As reported by Bloomberg in November 2017, Obama made a three-nation tour where:
- In France, Obama told a “room full of French former ministers and CEOs” that “at the moment we have a temporary absence of American leadership” on climate change, but that, thankfully, “American companies and states and cities [are] continuing to work” to meet targets and stay on track.
- In Shanghai, China, Obama said in a speech to “some 2,500 industry executives” of the Global Alliance of SMEs (SME=small and medium enterprises) that China-U.S. relations were the most consequential bilateral ties in the world, and dialogue was the only way to solve disagreements.
- In India, Obama met with Indian Prime Minister Narendra Modi and addressed a leadership forum where, as reported by Mediaite, he took “some brutal dings against President Donald Trump,” saying: “And look, I’ve got 100 million Twitter followers. I actually have more than other people who use it more often. Think before you tweet.” Obama also met with China’s supreme leader Xi Jinping. Obama’s office said in a news release that Obama “forged a close and cooperative partnership with President Xi on issues ranging from growing the global economy to combating climate change.”
But what Obama has been doing is not simply breaking a tradition of former U.S. presidents being apolitical, he is in violation of a federal, albeit rarely enforced, law.
The law is the Logan Act, passed by the 5th U.S. Congress and enacted into law on January 3, 1799 as 1 Stat. 613, 18 U.S.C. § 953, which criminalizes negotiation by unauthorized American citizens with foreign governments having a dispute with the United States.
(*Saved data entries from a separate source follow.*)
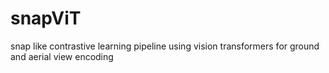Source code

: # snapViT
snap like contrastive learning pipeline using vision transformers for ground and aerial view encoding
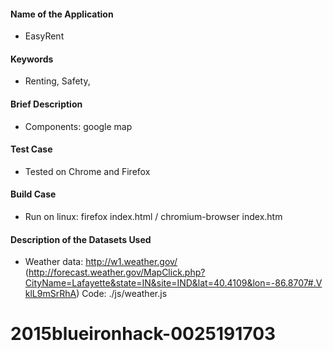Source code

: 
#### Name of the Application

* EasyRent

#### Keywords

* Renting, Safety, 

#### Brief Description

* Components: google map

#### Test Case

* Tested on Chrome and Firefox

#### Build Case

* Run on linux: firefox index.html / chromium-browser index.htm

#### Description of the Datasets Used

* Weather data: http://w1.weather.gov/ (http://forecast.weather.gov/MapClick.php?CityName=Lafayette&state=IN&site=IND&lat=40.4109&lon=-86.8707#.VklL9mSrRhA)
    Code: ./js/weather.js 



# 2015blueironhack-0025191703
The intent behind the Act is to prevent unauthorized negotiations from undermining the government’s position.
§ 953 of the Logan Act states that:
Any citizen of the United States, wherever he may be, who, without authority of the United States, directly or indirectly commences or carries on any correspondence or intercourse with any foreign government or any officer or agent thereof, with intent to influence the measures or conduct of any foreign government or of any officer or agent thereof, in relation to any disputes or controversies with the United States, or to defeat the measures of the United States, shall be fined under this title or imprisoned not more than three years, or both.
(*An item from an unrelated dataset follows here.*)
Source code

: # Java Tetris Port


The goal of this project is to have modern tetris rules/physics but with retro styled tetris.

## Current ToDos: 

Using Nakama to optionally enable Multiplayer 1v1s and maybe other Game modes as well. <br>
Though rarely invoked or enforced, since 1975, the following individuals were accused of violating the Logan Act:
- In 1975, Democrat Senators John Sparkman and George McGovern were accused of violating the Logan Act when they traveled to Cuba and met with officials there.
- In 1984, President Ronald Reagan said Jesse Jackson may have violated the Logan Act by traveling to Cuba and Nicaragua and returning with several Cuban political prisoners seeking asylum in the United States, but Jackson was never indicted.
- In 1987 and 1988, the Reagan administration considered using the Logan Act against Democrat House Speaker Jim Wright’s “intrusion” into the negotiations between Nicaragua’s Sandinista government and the Contras for a cease-fire in the long civil war, but nothing ever came of it.
- In June 2007, Representative Steve King (R-Iowa) introduced legislation to prohibit Speaker of the House Nancy Pelosi (D-CA) from drawing on federal funds to travel to foreign states that the U.S. deemed to sponsor terrorism. King claimed that Pelosi’s dialogue with the Syrian government violated the Logan Act. King’s amendment was not adopted.
- In July 2016, U.S. Secretary of Agriculture Tom Vilsack and several Democratic senators accused Donald Trump of violating the Logan Act by allegedly encouraging the Russian government to hack the email of Hillary Clinton.
- In an op-ed in December 2017, University of Chicago Law School professors Daniel Hemel and Eric Posner argued that Michael Flynn violated the Logan Act in his dealings with the Russian ambassador during the Presidential transition of Donald Trump.
- In April 2018, the Boston Globe speculated that former Secretary of State John Kerry might have violated the Logan Act by meeting with the Iranian Foreign Minister in order to ensure Obama’s nuclear deal with Iran — which the Trump administration opposes — remained more or less intact. Matthew Summers, a spokesman for Kerry, admitted that Kerry “urged Iran to keep its commitments under the Iran nuclear agreement”.